• Exercise input:
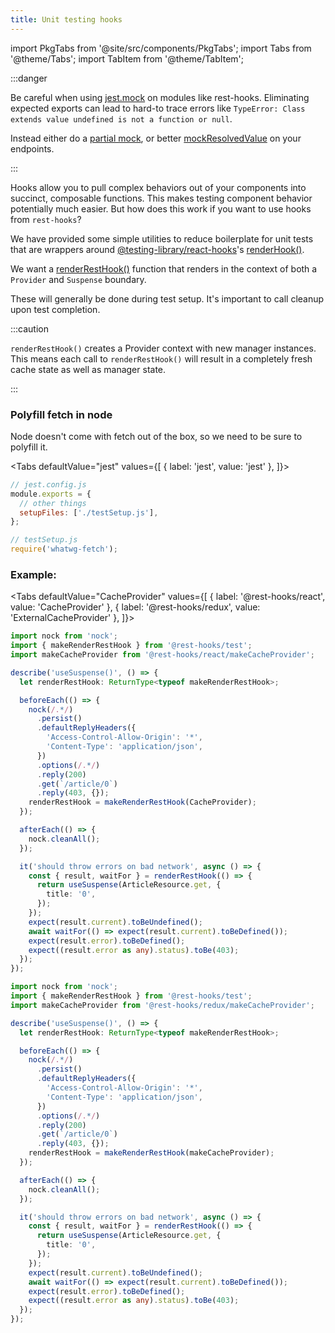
 ```yaml
---
title: Unit testing hooks
---
```

import PkgTabs from '@site/src/components/PkgTabs';
import Tabs from '@theme/Tabs';
import TabItem from '@theme/TabItem';

:::danger

Be careful when using [jest.mock](https://jestjs.io/docs/jest-object#jestmockmodulename-factory-options) on modules like rest-hooks. Eliminating expected
exports can lead to hard-to trace
errors like `TypeError: Class extends value undefined is not a function or null`.

Instead either do a [partial mock](https://jestjs.io/docs/mock-functions#mocking-partials),
or better [mockResolvedValue](https://jestjs.io/docs/mock-functions#mocking-modules) on your
endpoints.

:::

Hooks allow you to pull complex behaviors out of your components into succinct,
composable functions. This makes testing component behavior potentially much
easier. But how does this work if you want to use hooks from `rest-hooks`?

We have provided some simple utilities to reduce boilerplate for unit tests
that are wrappers around [@testing-library/react-hooks](https://github.com/testing-library/react-hooks-testing-library)'s [renderHook()](https://react-hooks-testing-library.com/reference/api#renderhook-options).

We want a [renderRestHook()](../api/makeRenderRestHook#renderresthook) function that renders in the context of both
a `Provider` and `Suspense` boundary.

These will generally be done during test setup. It's important to call cleanup
upon test completion.

:::caution

`renderRestHook()` creates a Provider context with new manager instances. This means each call
to `renderRestHook()` will result in a completely fresh cache state as well as manager state.

:::

### Polyfill fetch in node

Node doesn't come with fetch out of the box, so we need to be sure to polyfill it.

<PkgTabs pkgs="whatwg-fetch" dev />

<Tabs
defaultValue="jest"
values={[
{ label: 'jest', value: 'jest' },
]}>
<TabItem value="jest">


```js
// jest.config.js
module.exports = {
  // other things
  setupFiles: ['./testSetup.js'],
};
```
```js
// testSetup.js
require('whatwg-fetch');
```

</TabItem>
</Tabs>

### Example:

<Tabs
defaultValue="CacheProvider"
values={[
{ label: '@rest-hooks/react', value: 'CacheProvider' },
{ label: '@rest-hooks/redux', value: 'ExternalCacheProvider' },
]}>
<TabItem value="CacheProvider">

```typescript
import nock from 'nock';
import { makeRenderRestHook } from '@rest-hooks/test';
import makeCacheProvider from '@rest-hooks/react/makeCacheProvider';

describe('useSuspense()', () => {
  let renderRestHook: ReturnType<typeof makeRenderRestHook>;

  beforeEach(() => {
    nock(/.*/)
      .persist()
      .defaultReplyHeaders({
        'Access-Control-Allow-Origin': '*',
        'Content-Type': 'application/json',
      })
      .options(/.*/)
      .reply(200)
      .get(`/article/0`)
      .reply(403, {});
    renderRestHook = makeRenderRestHook(CacheProvider);
  });

  afterEach(() => {
    nock.cleanAll();
  });

  it('should throw errors on bad network', async () => {
    const { result, waitFor } = renderRestHook(() => {
      return useSuspense(ArticleResource.get, {
        title: '0',
      });
    });
    expect(result.current).toBeUndefined();
    await waitFor(() => expect(result.current).toBeDefined());
    expect(result.error).toBeDefined();
    expect((result.error as any).status).toBe(403);
  });
});
```

</TabItem>
<TabItem value="ExternalCacheProvider">

```typescript
import nock from 'nock';
import { makeRenderRestHook } from '@rest-hooks/test';
import makeCacheProvider from '@rest-hooks/redux/makeCacheProvider';

describe('useSuspense()', () => {
  let renderRestHook: ReturnType<typeof makeRenderRestHook>;

  beforeEach(() => {
    nock(/.*/)
      .persist()
      .defaultReplyHeaders({
        'Access-Control-Allow-Origin': '*',
        'Content-Type': 'application/json',
      })
      .options(/.*/)
      .reply(200)
      .get(`/article/0`)
      .reply(403, {});
    renderRestHook = makeRenderRestHook(makeCacheProvider);
  });

  afterEach(() => {
    nock.cleanAll();
  });

  it('should throw errors on bad network', async () => {
    const { result, waitFor } = renderRestHook(() => {
      return useSuspense(ArticleResource.get, {
        title: '0',
      });
    });
    expect(result.current).toBeUndefined();
    await waitFor(() => expect(result.current).toBeDefined());
    expect(result.error).toBeDefined();
    expect((result.error as any).status).toBe(403);
  });
});
```

</TabItem>
</Tabs>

• Task directions:
Every line above that includes the string "mocking" needs to be copied.

• Task result:
Instead either do a [partial mock](https://jestjs.io/docs/mock-functions#mocking-partials),
or better [mockResolvedValue](https://jestjs.io/docs/mock-functions#mocking-modules) on your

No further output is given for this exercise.